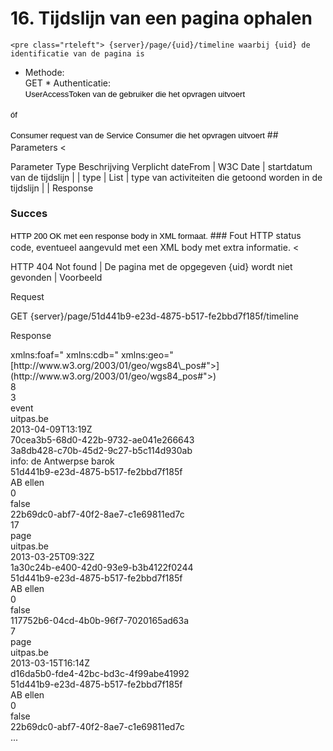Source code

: ---
---
 <a id="16" name="16"></a>16. Tijdslijn van een pagina ophalen
==============================================================

 
    <pre class="rteleft"> {server}/page/{uid}/timeline waarbij {uid} de identificatie van de pagina is  

 * Methode:   
 GET  * Authenticatie:   
<span style="color: rgb(0, 0, 0); font-family: Arial, sans-serif; font-size: 13px; line-height: 19.1875px;">UserAccessToken van de gebruiker die het opvragen uitvoert</span>  
  
<span style="color: rgb(0, 0, 0); font-family: Arial, sans-serif; font-size: 13px; line-height: 19.1875px;">óf</span>  
  
<span style="color: rgb(0, 0, 0); font-family: Arial, sans-serif; font-size: 13px; line-height: 19.1875px;">Consumer request van de Service Consumer die het opvragen uitvoert</span> ## Parameters <


<th scope="col"> Parameter</th> <th scope="col"> Type</th> <th scope="col"> Beschrijving</th> <th scope="col"> Verplicht</th> </thead><tbody>
 dateFrom |   W3C Date |   startdatum van de tijdslijn |    |  
 type |   List<Integer> |   type van activiteiten die getoond worden in de tijdslijn |    |  </tbody></


## Response
  
  
### Succes
  
  
<span style="color: rgb(0, 0, 0); font-family: Arial, sans-serif; font-size: 13px; line-height: 19.1875px;">HTTP 200 OK met een response body in XML formaat.</span>  ### Fout
 HTTP status code, eventueel aangevuld met een XML body met extra informatie. <


<td style="vertical-align: top;"> HTTP 404 Not found |  <td style="vertical-align: top;"> De pagina met de opgegeven {uid} wordt niet gevonden  
  | </tbody></


## Voorbeeld 

Request
  
 GET {server}/page/51d441b9-e23d-4875-b517-fe2bbd7f185f/timeline

Response

<div><div> <?xml version="1.0" encoding="UTF-8" standalone="yes"?><div> <response xmlns:rdf="<http://www.w3.org/1999/02/22-rdf-syntax-ns"> xmlns:foaf="<http://xmlns.com/foaf/0.1/"> xmlns:cdb="<http://www.cultuurdatabank.com/XMLSchema/CdbXSD/3.1/FINAL"> xmlns:geo="[http://www.w3.org/2003/01/geo/wgs84\_pos#">](http://www.w3.org/2003/01/geo/wgs84_pos#">)<div> <total>8</total><div> <activities><div> <activity><div> <type>3</type><div> <contentType>event</contentType><div> <createdVia>uitpas.be</createdVia><div> <creationDate>2013-04-09T13:19Z</creationDate><div> <id>70cea3b5-68d0-422b-9732-ae041e266643</id><div> <nodeID>3a8db428-c70b-45d2-9c27-b5c114d930ab</nodeID><div> <nodeTitle>info: de Antwerpse barok</nodeTitle><div> <onBehalfOf>51d441b9-e23d-4875-b517-fe2bbd7f185f</onBehalfOf><div> <onBehalfOfName>AB ellen</onBehalfOfName><div> <points>0</points><div> <private>false</private><div> <userId>22b69dc0-abf7-40f2-8ae7-c1e69811ed7c</userId><div> </activity><div> <activity><div> <type>17</type><div> <contentType>page</contentType><div> <createdVia>uitpas.be</createdVia><div> <creationDate>2013-03-25T09:32Z</creationDate><div> <id>1a30c24b-e400-42d0-93e9-b3b4122f0244</id><div> <nodeID>51d441b9-e23d-4875-b517-fe2bbd7f185f</nodeID><div> <nodeTitle>AB ellen</nodeTitle><div> <points>0</points><div> <private>false</private><div> <userId>117752b6-04cd-4b0b-96f7-7020165ad63a</userId><div> </activity><div> <activity><div> <type>7</type><div> <contentType>page</contentType><div> <createdVia>uitpas.be</createdVia><div> <creationDate>2013-03-15T16:14Z</creationDate><div> <id>d16da5b0-fde4-42bc-bd3c-4f99abe41992</id><div> <nodeID>51d441b9-e23d-4875-b517-fe2bbd7f185f</nodeID><div> <nodeTitle>AB ellen</nodeTitle><div> <points>0</points><div> <private>false</private><div> <userId>22b69dc0-abf7-40f2-8ae7-c1e69811ed7c</userId><div> </activity><div> ...<div> </activities><div> </response><div> <div> <a id="removeImage" name="removeImage"></a>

::::::::

▶ WHAT YOU NEED TO DO:
Please transcribe each line above exactly, but leave the images out.

▶ WRITTEN RESPONSE:
Source code

: ---
---
 <a id="16" name="16"></a>16. Tijdslijn van een pagina ophalen
==============================================================

 
    <pre class="rteleft"> {server}/page/{uid}/timeline waarbij {uid} de identificatie van de pagina is  

 * Methode:   
 GET  * Authenticatie:   
<span style="color: rgb(0, 0, 0); font-family: Arial, sans-serif; font-size: 13px; line-height: 19.1875px;">UserAccessToken van de gebruiker die het opvragen uitvoert</span>  
  
<span style="color: rgb(0, 0, 0); font-family: Arial, sans-serif; font-size: 13px; line-height: 19.1875px;">óf</span>  
  
<span style="color: rgb(0, 0, 0); font-family: Arial, sans-serif; font-size: 13px; line-height: 19.1875px;">Consumer request van de Service Consumer die het opvragen uitvoert</span> ## Parameters <


<th scope="col"> Parameter</th> <th scope="col"> Type</th> <th scope="col"> Beschrijving</th> <th scope="col"> Verplicht</th> </thead><tbody>
 dateFrom |   W3C Date |   startdatum van de tijdslijn |    |  
 type |   List<Integer> |   type van activiteiten die getoond worden in de tijdslijn |    |  </tbody></


## Response
  
  
### Succes
  
  
<span style="color: rgb(0, 0, 0); font-family: Arial, sans-serif; font-size: 13px; line-height: 19.1875px;">HTTP 200 OK met een response body in XML formaat.</span>  ### Fout
 HTTP status code, eventueel aangevuld met een XML body met extra informatie. <


<td style="vertical-align: top;"> HTTP 404 Not found |  <td style="vertical-align: top;"> De pagina met de opgegeven {uid} wordt niet gevonden  
  | </tbody></


## Voorbeeld 

Request
  
 GET {server}/page/51d441b9-e23d-4875-b517-fe2bbd7f185f/timeline

Response

<div><div> <?xml version="1.0" encoding="UTF-8" standalone="yes"?><div> <response xmlns:rdf="<http://www.w3.org/1999/02/22-rdf-syntax-ns"> xmlns:foaf="<http://xmlns.com/foaf/0.1/"> xmlns:cdb="<http://www.cultuurdatabank.com/XMLSchema/CdbXSD/3.1/FINAL"> xmlns:geo="[http://www.w3.org/2003/01/geo/wgs84\_pos#">](http://www.w3.org/2003/01/geo/wgs84_pos#">)<div> <total>8</total><div> <activities><div> <activity><div> <type>3</type><div> <contentType>event</contentType><div> <createdVia>uitpas.be</createdVia><div> <creationDate>2013-04-09T13:19Z</creationDate><div> <id>70cea3b5-68d0-422b-9732-ae041e266643</id><div> <nodeID>3a8db428-c70b-45d2-9c27-b5c114d930ab</nodeID><div> <nodeTitle>info: de Antwerpse barok</nodeTitle><div> <onBehalfOf>51d441b9-e23d-4875-b517-fe2bbd7f185f</onBehalfOf><div> <onBehalfOfName>AB ellen</onBehalfOfName><div> <points>0</points><div> <private>false</private><div> <userId>22b69dc0-abf7-40f2-8ae7-c1e69811ed7c</userId><div> </activity><div> <activity><div> <type>17</type><div> <contentType>page</contentType><div> <createdVia>uitpas.be</createdVia><div> <creationDate>2013-03-25T09:32Z</creationDate><div> <id>1a30c24b-e400-42d0-93e9-b3b4122f0244</id><div> <nodeID>51d441b9-e23d-4875-b517-fe2bbd7f185f</nodeID><div> <nodeTitle>AB ellen</nodeTitle><div> <points>0</points><div> <private>false</private><div> <userId>117752b6-04cd-4b0b-96f7-7020165ad63a</userId><div> </activity><div> <activity><div> <type>7</type><div> <contentType>page</contentType><div> <createdVia>uitpas.be</createdVia><div> <creationDate>2013-03-15T16:14Z</creationDate><div> <id>d16da5b0-fde4-42bc-bd3c-4f99abe41992</id><div> <nodeID>51d441b9-e23d-4875-b517-fe2bbd7f185f</nodeID><div> <nodeTitle>AB ellen</nodeTitle><div> <points>0</points><div> <private>false</private><div> <userId>22b69dc0-abf7-40f2-8ae7-c1e69811ed7c</userId><div> </activity><div> ...<div> </activities><div> </response><div> <div> <a id="removeImage" name="removeImage"></a>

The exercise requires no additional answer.